Exercise objective: Repeat the data exactly. Pictures are not part of the copy.

Collected data:
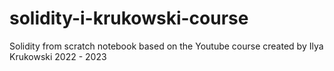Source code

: # solidity-i-krukowski-course
Solidity from scratch notebook based on the Youtube course created by Ilya Krukowski 2022 - 2023
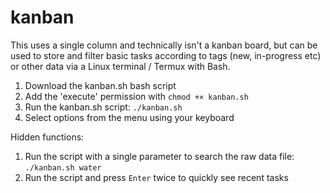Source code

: # kanban

This uses a single column and technically isn't a kanban board, but can be used to store and filter basic tasks according to tags (new, in-progress etc) or other data via a Linux terminal / Termux with Bash.


1. Download the kanban.sh bash script
2. Add the 'execute' permission with `chmod +× kanban.sh` 
3. Run the kanban.sh script: `./kanban.sh`
4. Select options from the menu using your keyboard

Hidden functions:

1. Run the script with a single parameter to search the raw data file: `./kanban.sh water`
2. Run the script and press `Enter` twice to quickly see recent tasks
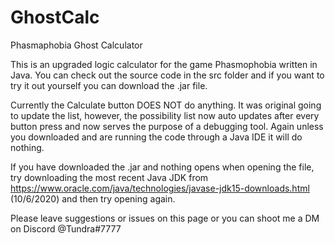 # GhostCalc
Phasmaphobia Ghost Calculator 

This is an upgraded logic calculator for the game Phasmophobia written in Java. You can check out the source code in the src folder and if you want to try it out yourself you can download the .jar file.

Currently the Calculate button DOES NOT do anything. It was original going to update the list, however, the possibility list now auto updates after every button press and now serves the purpose of a debugging tool. Again unless you downloaded and are running the code through a Java IDE it will do nothing.

If you have downloaded the .jar and nothing opens when opening the file, try downloading the most recent Java JDK from https://www.oracle.com/java/technologies/javase-jdk15-downloads.html (10/6/2020) and then try opening again.

Please leave suggestions or issues on this page or you can shoot me a DM on Discord @Tundra#7777 
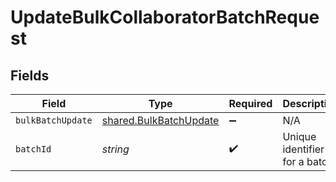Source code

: # UpdateBulkCollaboratorBatchRequest


## Fields

| Field                                                            | Type                                                             | Required                                                         | Description                                                      |
| ---------------------------------------------------------------- | ---------------------------------------------------------------- | ---------------------------------------------------------------- | ---------------------------------------------------------------- |
| `bulkBatchUpdate`                                                | [shared.BulkBatchUpdate](../../models/shared/bulkbatchupdate.md) | :heavy_minus_sign:                                               | N/A                                                              |
| `batchId`                                                        | *string*                                                         | :heavy_check_mark:                                               | Unique identifier for a batch                                    |
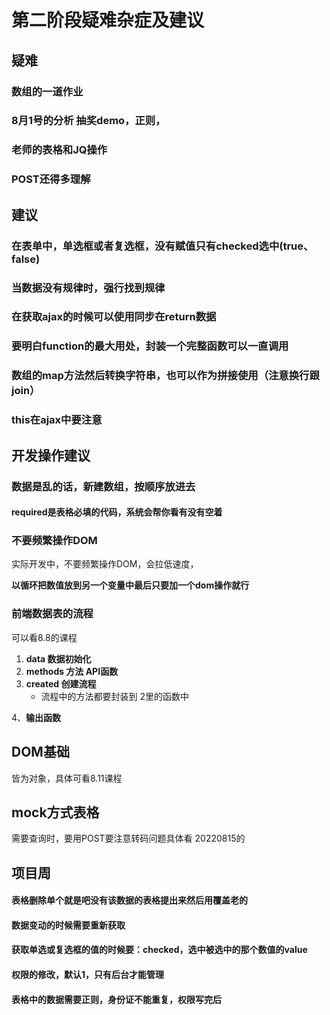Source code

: # 第二阶段疑难杂症及建议



## 疑难

### 数组的一道作业



### 8月1号的分析 抽奖demo，正则，



### 老师的表格和JQ操作

### POST还得多理解

## 建议

### 在表单中，单选框或者复选框，没有赋值只有checked选中(true、false)

### 当数据没有规律时，强行找到规律

### 在获取ajax的时候可以使用同步在return数据

### 要明白function的最大用处，封装一个完整函数可以一直调用

### 数组的map方法然后转换字符串，也可以作为拼接使用（注意换行跟join）

### this在ajax中要注意

## 开发操作建议



### 数据是乱的话，新建数组，按顺序放进去

#### required是表格必填的代码，系统会帮你看有没有空着





### 不要频繁操作DOM

实际开发中，不要频繁操作DOM，会拉低速度，

**以循环把数值放到另一个变量中最后只要加一个dom操作就行**







### 前端数据表的流程

可以看8.8的课程

1. **data 数据初始化**
2. **methods  方法 API函数**
3. **created 创建流程**
   - 流程中的方法都要封装到 2里的函数中

4、**输出函数**



## DOM基础

皆为对象，具体可看8.11课程

## mock方式表格

需要查询时，要用POST要注意转码问题具体看 20220815的

## 项目周

#### 表格删除单个就是吧没有该数据的表格提出来然后用覆盖老的

#### 数据变动的时候需要重新获取

#### 获取单选或复选框的值的时候要：checked，选中被选中的那个数值的value

#### 权限的修改，默认1，只有后台才能管理

#### 表格中的数据需要正则，身份证不能重复，权限写完后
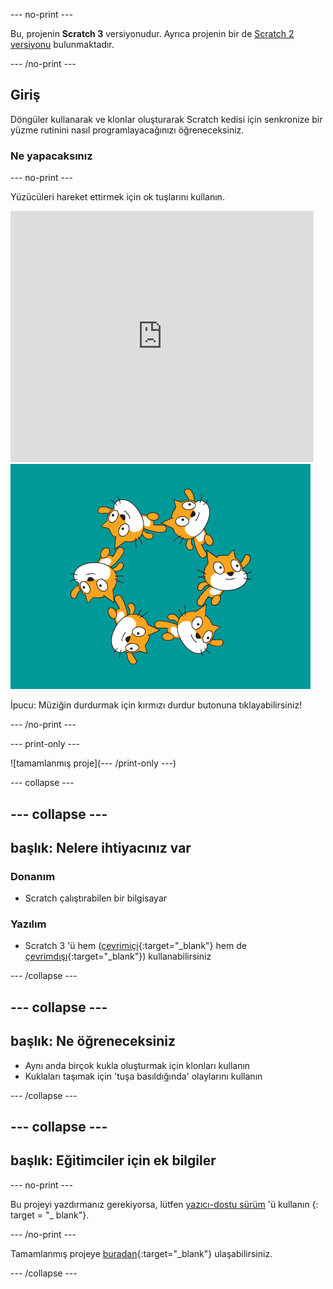 --- no-print ---

Bu, projenin **Scratch 3** versiyonudur. Ayrıca projenin bir de [Scratch 2 versiyonu](https://projects.raspberrypi.org/en/projects/synchronised-swimming-scratch2) bulunmaktadır.

--- /no-print ---

## Giriş

Döngüler kullanarak ve klonlar oluşturarak Scratch kedisi için senkronize bir yüzme rutinini nasıl programlayacağınızı öğreneceksiniz.

### Ne yapacaksınız

--- no-print ---

Yüzücüleri hareket ettirmek için ok tuşlarını kullanın.

<div class="scratch-preview">
  <iframe allowtransparency="true" width="485" height="402" src="https://scratch.mit.edu/projects/embed/113149575/?autostart=false" frameborder="0" scrolling="no">></iframe>
  <img src="images/swim-final.png">
</div>

İpucu: Müziğin durdurmak için kırmızı durdur butonuna tıklayabilirsiniz!

--- /no-print ---

--- print-only ---

![tamamlanmış proje](--- /print-only ---)

--- collapse ---

--- collapse ---
---
başlık: Nelere ihtiyacınız var
---

### Donanım

+ Scratch çalıştırabilen bir bilgisayar

### Yazılım

+ Scratch 3 'ü hem ([çevrimiçi](http://rpf.io/scratchon){:target="_blank"} hem de [çevrimdışı](http://rpf.io/scratchoff){:target="_blank"}) kullanabilirsiniz

--- /collapse ---

--- collapse ---
---
başlık: Ne öğreneceksiniz
---

- Aynı anda birçok kukla oluşturmak için klonları kullanın
- Kuklaları taşımak için 'tuşa basıldığında' olaylarını kullanın

--- /collapse ---

--- collapse ---
---
başlık: Eğitimciler için ek bilgiler
---

--- no-print ---

Bu projeyi yazdırmanız gerekiyorsa, lütfen [yazıcı-dostu sürüm](https://projects.raspberrypi.org/en/projects/synchronised-swimming/print) 'ü kullanın {: target = "_ blank"}.

--- /no-print ---

Tamamlanmış projeye [buradan](http://rpf.io/p/en/synchronised-swimming-get){:target="_blank"} ulaşabilirsiniz.

--- /collapse ---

Written solution:
Source code

: # solidity-i-krukowski-course
Solidity from scratch notebook based on the Youtube course created by Ilya Krukowski 2022 - 2023
Source code

: # kanban

This uses a single column and technically isn't a kanban board, but can be used to store and filter basic tasks according to tags (new, in-progress etc) or other data via a Linux terminal / Termux with Bash.


1. Download the kanban.sh bash script
2. Add the 'execute' permission with `chmod +× kanban.sh` 
3. Run the kanban.sh script: `./kanban.sh`
4. Select options from the menu using your keyboard

Hidden functions:

1. Run the script with a single parameter to search the raw data file: `./kanban.sh water`
2. Run the script and press `Enter` twice to quickly see recent tasks
 # GhostCalc
Phasmaphobia Ghost Calculator 

This is an upgraded logic calculator for the game Phasmophobia written in Java. You can check out the source code in the src folder and if you want to try it out yourself you can download the .jar file.

Currently the Calculate button DOES NOT do anything. It was original going to update the list, however, the possibility list now auto updates after every button press and now serves the purpose of a debugging tool. Again unless you downloaded and are running the code through a Java IDE it will do nothing.

If you have downloaded the .jar and nothing opens when opening the file, try downloading the most recent Java JDK from https://www.oracle.com/java/technologies/javase-jdk15-downloads.html (10/6/2020) and then try opening again.

Please leave suggestions or issues on this page or you can shoot me a DM on Discord @Tundra#7777 
Source code

: # UpdateBulkCollaboratorBatchRequest


## Fields

| Field                                                            | Type                                                             | Required                                                         | Description                                                      |
| ---------------------------------------------------------------- | ---------------------------------------------------------------- | ---------------------------------------------------------------- | ---------------------------------------------------------------- |
| `bulkBatchUpdate`                                                | [shared.BulkBatchUpdate](../../models/shared/bulkbatchupdate.md) | :heavy_minus_sign:                                               | N/A                                                              |
| `batchId`                                                        | *string*                                                         | :heavy_check_mark:                                               | Unique identifier for a batch                                    |
Source code

: # 第二阶段疑难杂症及建议



## 疑难

### 数组的一道作业



### 8月1号的分析 抽奖demo，正则，



### 老师的表格和JQ操作

### POST还得多理解

## 建议

### 在表单中，单选框或者复选框，没有赋值只有checked选中(true、false)

### 当数据没有规律时，强行找到规律

### 在获取ajax的时候可以使用同步在return数据

### 要明白function的最大用处，封装一个完整函数可以一直调用

### 数组的map方法然后转换字符串，也可以作为拼接使用（注意换行跟join）

### this在ajax中要注意

## 开发操作建议



### 数据是乱的话，新建数组，按顺序放进去

#### required是表格必填的代码，系统会帮你看有没有空着





### 不要频繁操作DOM

实际开发中，不要频繁操作DOM，会拉低速度，

**以循环把数值放到另一个变量中最后只要加一个dom操作就行**







### 前端数据表的流程

可以看8.8的课程

1. **data 数据初始化**
2. **methods  方法 API函数**
3. **created 创建流程**
   - 流程中的方法都要封装到 2里的函数中

4、**输出函数**



## DOM基础

皆为对象，具体可看8.11课程

## mock方式表格

需要查询时，要用POST要注意转码问题具体看 20220815的

## 项目周

#### 表格删除单个就是吧没有该数据的表格提出来然后用覆盖老的

#### 数据变动的时候需要重新获取

#### 获取单选或复选框的值的时候要：checked，选中被选中的那个数值的value

#### 权限的修改，默认1，只有后台才能管理

#### 表格中的数据需要正则，身份证不能重复，权限写完后
 --- no-print ---

Bu, projenin **Scratch 3** versiyonudur. Ayrıca projenin bir de [Scratch 2 versiyonu](https://projects.raspberrypi.org/en/projects/synchronised-swimming-scratch2) bulunmaktadır.

--- /no-print ---

## Giriş

Döngüler kullanarak ve klonlar oluşturarak Scratch kedisi için senkronize bir yüzme rutinini nasıl programlayacağınızı öğreneceksiniz.

### Ne yapacaksınız

--- no-print ---

Yüzücüleri hareket ettirmek için ok tuşlarını kullanın.

<div class="scratch-preview">
  <iframe allowtransparency="true" width="485" height="402" src="https://scratch.mit.edu/projects/embed/113149575/?autostart=false" frameborder="0" scrolling="no">></iframe>
  <img src="images/swim-final.png">
</div>

İpucu: Müziğin durdurmak için kırmızı durdur butonuna tıklayabilirsiniz!

--- /no-print ---

--- print-only ---

![tamamlanmış proje](--- /print-only ---)

--- collapse ---

--- collapse ---
---
başlık: Nelere ihtiyacınız var
---

### Donanım

+ Scratch çalıştırabilen bir bilgisayar

### Yazılım

+ Scratch 3 'ü hem ([çevrimiçi](http://rpf.io/scratchon){:target="_blank"} hem de [çevrimdışı](http://rpf.io/scratchoff){:target="_blank"}) kullanabilirsiniz

--- /collapse ---

--- collapse ---
---
başlık: Ne öğreneceksiniz
---

- Aynı anda birçok kukla oluşturmak için klonları kullanın
- Kuklaları taşımak için 'tuşa basıldığında' olaylarını kullanın

--- /collapse ---

--- collapse ---
---
başlık: Eğitimciler için ek bilgiler
---

--- no-print ---

Bu projeyi yazdırmanız gerekiyorsa, lütfen [yazıcı-dostu sürüm](https://projects.raspberrypi.org/en/projects/synchronised-swimming/print) 'ü kullanın {: target = "_ blank"}.

--- /no-print ---

Tamamlanmış projeye [buradan](http://rpf.io/p/en/synchronised-swimming-get){:target="_blank"} ulaşabilirsiniz.

--- /collapse ---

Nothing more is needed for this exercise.